Last year, my family and I took a long overdue holiday and traveled to Europe escaping wintery Melbourne. We had a wonderful time, visiting documenta fifteen, Europa Park, driving through Portugal and catching up with old friends. One of my favourite memories came during dinner with one of our dearest friends. We were enjoying the delicious seafood broth at Cervajaria Ramiro when my 1 year old son, impatient at the inefficiency of the soup spoon for nourishment instead picked up the dish of broth, slurping up its remnants much to the entertainment of the table. The way the broth quenched him reminded me just how versatile and important for our health, food and in particular broth is. Ultimately that is what Chinese Herbal Medicine is - a tailored - ‘broth’ at medicinal potency.

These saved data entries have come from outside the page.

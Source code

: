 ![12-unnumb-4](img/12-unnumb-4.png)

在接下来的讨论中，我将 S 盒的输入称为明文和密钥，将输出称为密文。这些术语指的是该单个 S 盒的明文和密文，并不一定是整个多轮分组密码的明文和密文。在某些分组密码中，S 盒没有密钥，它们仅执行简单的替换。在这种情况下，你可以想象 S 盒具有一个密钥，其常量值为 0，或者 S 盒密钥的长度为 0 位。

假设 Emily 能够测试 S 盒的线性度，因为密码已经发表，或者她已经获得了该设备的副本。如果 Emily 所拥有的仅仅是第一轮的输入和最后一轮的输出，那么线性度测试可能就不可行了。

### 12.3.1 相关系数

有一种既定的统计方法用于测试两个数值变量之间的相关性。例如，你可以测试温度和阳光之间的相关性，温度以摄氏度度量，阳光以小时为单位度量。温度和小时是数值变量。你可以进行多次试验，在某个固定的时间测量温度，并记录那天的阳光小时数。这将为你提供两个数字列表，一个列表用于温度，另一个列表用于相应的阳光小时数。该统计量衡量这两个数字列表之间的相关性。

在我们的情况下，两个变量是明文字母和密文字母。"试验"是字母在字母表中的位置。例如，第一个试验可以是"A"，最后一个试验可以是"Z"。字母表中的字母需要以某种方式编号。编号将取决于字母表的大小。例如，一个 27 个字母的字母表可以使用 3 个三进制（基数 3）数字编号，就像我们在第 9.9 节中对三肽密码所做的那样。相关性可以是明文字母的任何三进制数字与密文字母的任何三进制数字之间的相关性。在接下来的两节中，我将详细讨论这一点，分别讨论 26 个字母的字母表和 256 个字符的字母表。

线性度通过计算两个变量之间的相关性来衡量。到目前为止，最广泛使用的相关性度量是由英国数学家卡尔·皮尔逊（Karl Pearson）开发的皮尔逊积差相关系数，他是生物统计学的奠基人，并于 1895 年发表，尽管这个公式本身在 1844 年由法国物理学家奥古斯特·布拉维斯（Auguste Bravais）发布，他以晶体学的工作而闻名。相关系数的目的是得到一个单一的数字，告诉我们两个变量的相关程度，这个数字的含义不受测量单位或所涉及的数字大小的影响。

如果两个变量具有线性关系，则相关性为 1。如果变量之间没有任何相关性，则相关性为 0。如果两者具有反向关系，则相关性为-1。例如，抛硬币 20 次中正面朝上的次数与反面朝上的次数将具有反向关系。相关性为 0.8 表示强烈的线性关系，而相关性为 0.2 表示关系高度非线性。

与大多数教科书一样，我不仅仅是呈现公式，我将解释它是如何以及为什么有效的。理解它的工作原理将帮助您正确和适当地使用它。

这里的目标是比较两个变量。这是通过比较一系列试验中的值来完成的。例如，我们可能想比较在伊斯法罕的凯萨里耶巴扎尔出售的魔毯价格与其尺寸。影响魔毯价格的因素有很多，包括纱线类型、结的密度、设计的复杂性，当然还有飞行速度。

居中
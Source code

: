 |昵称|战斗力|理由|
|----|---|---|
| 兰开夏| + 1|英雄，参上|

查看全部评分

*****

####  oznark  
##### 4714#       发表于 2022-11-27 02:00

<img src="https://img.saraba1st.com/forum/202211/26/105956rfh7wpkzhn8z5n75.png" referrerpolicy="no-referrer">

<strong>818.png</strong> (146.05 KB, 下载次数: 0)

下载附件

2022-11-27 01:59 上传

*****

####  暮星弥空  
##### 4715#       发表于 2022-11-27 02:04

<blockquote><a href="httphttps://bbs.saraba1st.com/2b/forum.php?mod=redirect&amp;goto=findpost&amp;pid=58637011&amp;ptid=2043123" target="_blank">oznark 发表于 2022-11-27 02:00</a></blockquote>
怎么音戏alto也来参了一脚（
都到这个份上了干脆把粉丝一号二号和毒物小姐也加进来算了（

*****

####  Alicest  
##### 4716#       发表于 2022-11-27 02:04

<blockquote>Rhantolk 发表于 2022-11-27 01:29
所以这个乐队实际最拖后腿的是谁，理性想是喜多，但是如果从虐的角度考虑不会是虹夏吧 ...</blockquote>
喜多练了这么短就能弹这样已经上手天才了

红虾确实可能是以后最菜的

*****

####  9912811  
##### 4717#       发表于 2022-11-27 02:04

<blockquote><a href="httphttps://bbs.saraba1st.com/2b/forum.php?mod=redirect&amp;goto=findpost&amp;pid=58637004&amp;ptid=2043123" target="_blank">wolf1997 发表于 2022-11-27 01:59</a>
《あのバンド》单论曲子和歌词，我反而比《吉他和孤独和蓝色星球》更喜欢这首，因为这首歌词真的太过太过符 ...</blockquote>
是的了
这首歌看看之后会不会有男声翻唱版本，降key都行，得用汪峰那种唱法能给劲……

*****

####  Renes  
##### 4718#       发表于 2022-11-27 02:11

So What Made the Seafood Broth so Nourishing that Instinct Kicked in?
Of course, it was delicious and that would have had plenty to do with it, but seafood is also considered in Chinese medicine to be cold and yin. Perfect for cooling and nourishing your body essences during the hot summer of Europe and especially for young children whose growth is facilitated by their warmer ‘Yang’ energy. Shellfish can create too much cold and damp when eaten in excess however the common additions of wine and garlic help to balance the cold and damp by adding blood-invigorating properties and acridity.
Compounds found in the ocean or water have long been used medicinally in Chinese Medicine. Mother of pearl and oyster shells are used to anchor and calm the body, and mussel broth can have a similar effect. Oyster shells have also been used to treat hardness in the body, while cockle shells can dissolve phlegm and invigorate blood. Kelp, seaweed, and clam shells are used in Chinese medicine to dissolve phlegm heat. While carp in a stew or soup with ginger has traditionally been recommended for pregnant women.
In the hot European summer the nourishment of the seafood broth from Cervajaria Ramiro was multifold. Quenching the thirst of hunger whilst balancing the Yang energy of the day’s heat with the magic of enjoying food with loved ones - here you find the essence of Chinese Medicine philosophy.